In fact, one in five freelancers despite being “highly skilled” predict that they will have to close their business due to covid-19, the association said yesterday of research it commissioned from the University of Edinburgh Business School.

“Overnight [I lost] £50,000 of work,” said a freelancer who took part in the research.

“[My] industry disappeared. Despite being a high earner tax contributor for 20 years, when I needed help, I was excluded from the SEISS.

“I have now [decided] to sell my house…and work no more than three months a year. I will never again earn more than £50,000 as I have been disincentivised by the government.”

'Still gaping cracks'

IPSE’s Chloé Jepps reflected: “The Self-Employment Income Support Scheme offers generous help to many self-employed people,

“But it is clear from [our research which found 91% of respondents were ineligible for SEISS], that there are [still] gaping cracks in it.”

The association’s head of research, Jepps also said of the newly self-employed, and others: “The government must urgently think again about these groups and get them the support they so badly need.”


Campaigner Simon Router believes that even the most heartfelt appeals won’t cut it and so he is petitioning the government.

“Anybody who submits a self-assessed tax return should be entitled to government support,” says his petition, ‘Remove the 50% earnings barrier…’ on the SEISS.

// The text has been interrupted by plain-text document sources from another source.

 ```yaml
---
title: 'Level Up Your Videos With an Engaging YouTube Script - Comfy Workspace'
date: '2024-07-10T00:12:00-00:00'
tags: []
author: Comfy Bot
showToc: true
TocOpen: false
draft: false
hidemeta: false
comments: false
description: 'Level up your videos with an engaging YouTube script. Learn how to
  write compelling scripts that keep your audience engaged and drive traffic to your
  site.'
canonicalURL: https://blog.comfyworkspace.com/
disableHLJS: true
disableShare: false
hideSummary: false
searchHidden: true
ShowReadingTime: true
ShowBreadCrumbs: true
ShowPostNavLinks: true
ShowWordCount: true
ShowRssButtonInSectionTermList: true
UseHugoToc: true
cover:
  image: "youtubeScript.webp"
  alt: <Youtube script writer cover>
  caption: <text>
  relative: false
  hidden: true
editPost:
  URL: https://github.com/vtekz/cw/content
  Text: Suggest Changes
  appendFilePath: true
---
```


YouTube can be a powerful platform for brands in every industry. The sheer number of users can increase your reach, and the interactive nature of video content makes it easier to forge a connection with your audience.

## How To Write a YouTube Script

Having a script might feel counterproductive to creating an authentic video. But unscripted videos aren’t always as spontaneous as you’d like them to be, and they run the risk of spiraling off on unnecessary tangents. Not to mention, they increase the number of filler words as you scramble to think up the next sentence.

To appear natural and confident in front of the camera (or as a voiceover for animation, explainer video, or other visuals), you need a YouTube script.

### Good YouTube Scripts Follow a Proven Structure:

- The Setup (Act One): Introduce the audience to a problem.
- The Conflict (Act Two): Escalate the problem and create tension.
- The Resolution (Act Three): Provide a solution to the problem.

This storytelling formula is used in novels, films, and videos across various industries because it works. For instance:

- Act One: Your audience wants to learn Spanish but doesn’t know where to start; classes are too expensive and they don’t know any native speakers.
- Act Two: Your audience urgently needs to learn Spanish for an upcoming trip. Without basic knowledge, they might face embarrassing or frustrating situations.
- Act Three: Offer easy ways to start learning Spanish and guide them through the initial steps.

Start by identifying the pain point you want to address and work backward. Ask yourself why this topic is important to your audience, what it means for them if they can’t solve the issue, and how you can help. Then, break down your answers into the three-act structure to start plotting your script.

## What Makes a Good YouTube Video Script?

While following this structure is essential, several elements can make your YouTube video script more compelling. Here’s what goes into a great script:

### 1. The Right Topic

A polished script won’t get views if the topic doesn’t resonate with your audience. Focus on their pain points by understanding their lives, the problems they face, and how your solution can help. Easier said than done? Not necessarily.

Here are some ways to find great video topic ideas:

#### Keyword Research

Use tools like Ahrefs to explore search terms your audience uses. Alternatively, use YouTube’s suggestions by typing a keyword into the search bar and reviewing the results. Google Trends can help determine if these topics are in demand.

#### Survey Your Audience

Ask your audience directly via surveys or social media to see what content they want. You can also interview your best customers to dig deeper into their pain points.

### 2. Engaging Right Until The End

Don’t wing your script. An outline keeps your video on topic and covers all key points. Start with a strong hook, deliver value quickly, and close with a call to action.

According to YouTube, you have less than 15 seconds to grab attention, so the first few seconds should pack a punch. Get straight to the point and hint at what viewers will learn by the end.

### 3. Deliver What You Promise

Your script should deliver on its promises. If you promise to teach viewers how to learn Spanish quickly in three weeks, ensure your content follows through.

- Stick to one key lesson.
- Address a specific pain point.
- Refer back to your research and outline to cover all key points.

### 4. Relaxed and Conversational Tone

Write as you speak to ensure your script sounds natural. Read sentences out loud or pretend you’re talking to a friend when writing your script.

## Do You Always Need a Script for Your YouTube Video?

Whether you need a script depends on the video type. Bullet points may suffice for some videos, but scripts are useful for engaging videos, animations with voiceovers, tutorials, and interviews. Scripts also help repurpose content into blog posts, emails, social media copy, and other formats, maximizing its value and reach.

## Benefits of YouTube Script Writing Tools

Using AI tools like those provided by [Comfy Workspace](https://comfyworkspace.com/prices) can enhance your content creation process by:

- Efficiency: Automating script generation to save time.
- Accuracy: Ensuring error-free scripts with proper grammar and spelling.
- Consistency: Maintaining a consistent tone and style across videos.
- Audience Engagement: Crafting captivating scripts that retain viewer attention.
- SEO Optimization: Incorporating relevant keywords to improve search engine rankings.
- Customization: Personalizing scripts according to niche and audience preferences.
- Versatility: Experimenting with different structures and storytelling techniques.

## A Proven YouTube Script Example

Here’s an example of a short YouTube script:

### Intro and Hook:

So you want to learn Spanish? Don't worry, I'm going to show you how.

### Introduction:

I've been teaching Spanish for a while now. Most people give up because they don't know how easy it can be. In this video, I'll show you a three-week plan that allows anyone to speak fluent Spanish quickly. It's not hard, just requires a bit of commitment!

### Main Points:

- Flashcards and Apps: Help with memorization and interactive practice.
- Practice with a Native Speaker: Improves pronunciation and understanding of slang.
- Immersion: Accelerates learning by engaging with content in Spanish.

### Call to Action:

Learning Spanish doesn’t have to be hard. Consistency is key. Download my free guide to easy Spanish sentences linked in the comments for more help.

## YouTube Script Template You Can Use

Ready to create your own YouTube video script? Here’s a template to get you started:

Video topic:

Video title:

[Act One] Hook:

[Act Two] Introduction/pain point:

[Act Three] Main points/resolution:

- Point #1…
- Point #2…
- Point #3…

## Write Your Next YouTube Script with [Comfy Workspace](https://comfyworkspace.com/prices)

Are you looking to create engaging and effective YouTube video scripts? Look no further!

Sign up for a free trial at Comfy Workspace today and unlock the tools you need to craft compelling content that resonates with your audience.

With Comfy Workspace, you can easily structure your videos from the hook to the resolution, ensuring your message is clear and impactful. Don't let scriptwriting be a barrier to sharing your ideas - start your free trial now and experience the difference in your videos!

“Even if 49% of your income is from self-employment, you do not quality for any assistance [under SEISS]. This is an enormous amount of income to suddenly lose, it is unfair.”

The Fabian Society, author of a new report ‘The Self-Employment Justice Gap,’ said yesterday: “The pandemic has exposed inadequate protections for self-employed workers. Fewer rights and difficulties accessing justice are an issue for [these freelance] workers and the economy as a whole.”